La Nakba a également laissé un impact politique permanent sur les Palestiniens. Au niveau collectif, ils ont perdu leur société et ont été condamnés à vivre comme des exilés ou des sujets apatrides sous la domination d'une armée étrangère. En raison de la Nakba, aucun mouvement politique unifié n'a vu le jour au cours des deux premières décennies qui ont suivi 1948.

Comment et pourquoi les Palestiniens commémorent-ils la Nakba ?

Les Palestiniens commémorent la Nakba chaque année le 15 mai. Cet événement est souvent marqué par des discours, des marches et des rassemblements de Palestiniens en Israël, en Cisjordanie occupée et à Gaza, dans les camps de réfugiés palestiniens des États arabes et dans le monde entier. « Par leur commémoration commune de cet anniversaire, les Palestiniens de la patrie et de la diaspora affirment leur unité en tant que peuple et renouvellent leur engagement durable en faveur de leurs droits historiques, en particulier le droit au retour. »[16]  Les horreurs de la Nakba sont aggravées par les tentatives systématiques d'Israël d'effacer et de falsifier sa mémoire, notamment par l'adoption d'une législation qui criminalise la simple commémoration du jour de la Nakba en tant que jour de deuil.[17]  Par conséquent, pour les Palestiniens, le jour de la Nakba est l'occasion de rappeler à la communauté internationale non seulement les atrocités du passé, mais aussi le régime systémique d'apartheid dont ils continuent de souffrir aujourd'hui. Pour la première fois dans l'histoire, les Nations unies commémoreront en 2023 le 75e anniversaire de la Nakba.[18] Cependant, les Palestiniens ne se contentent pas de commémorer la Nakba le jour de la Nakba, ils le font en permanence à travers divers symboles et emblèmes culturels, ainsi que par le biais de la littérature, de l'art et de la musique. Il s'agit notamment de l'enseignement de l'artisanat traditionnel, comme la broderie, aux jeunes générations, de la vénération des oliviers, symboles de l'enracinement et du lien avec la terre, et du port de la kufiyah, le couvre-chef en tissu blanc ou à carreaux porté par les paysans palestiniens, comme symbole de la lutte palestinienne.[19]

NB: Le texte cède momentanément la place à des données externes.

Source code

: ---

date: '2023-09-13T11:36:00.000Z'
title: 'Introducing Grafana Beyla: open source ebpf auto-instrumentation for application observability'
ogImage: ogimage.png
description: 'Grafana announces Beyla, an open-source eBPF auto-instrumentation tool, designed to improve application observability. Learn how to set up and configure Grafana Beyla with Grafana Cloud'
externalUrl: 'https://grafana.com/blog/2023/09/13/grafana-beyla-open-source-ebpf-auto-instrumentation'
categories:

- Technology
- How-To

Le Canada reconnaît-il la Nakba ?

Non. À ce jour, le Canada n'a toujours pas reconnu la Nakba. Au Canada, le jour de la Nakba est plutôt commémoré par des groupes de la société civile tels que Canadiens pour la paix et la justice au Moyen-Orient, Voix juives indépendantes Canada et l'Association des Canadiens arabes et palestiniens. Un petit nombre de députés ont également reconnu la Nakba, notamment la députée néo-démocrate Niki Ashton en 2018.[20]  En 2023, le député néo-démocrate Alexandre Boulerice a fait une déclaration au Parlement à l'occasion du 75e anniversaire de la Nakba. [21]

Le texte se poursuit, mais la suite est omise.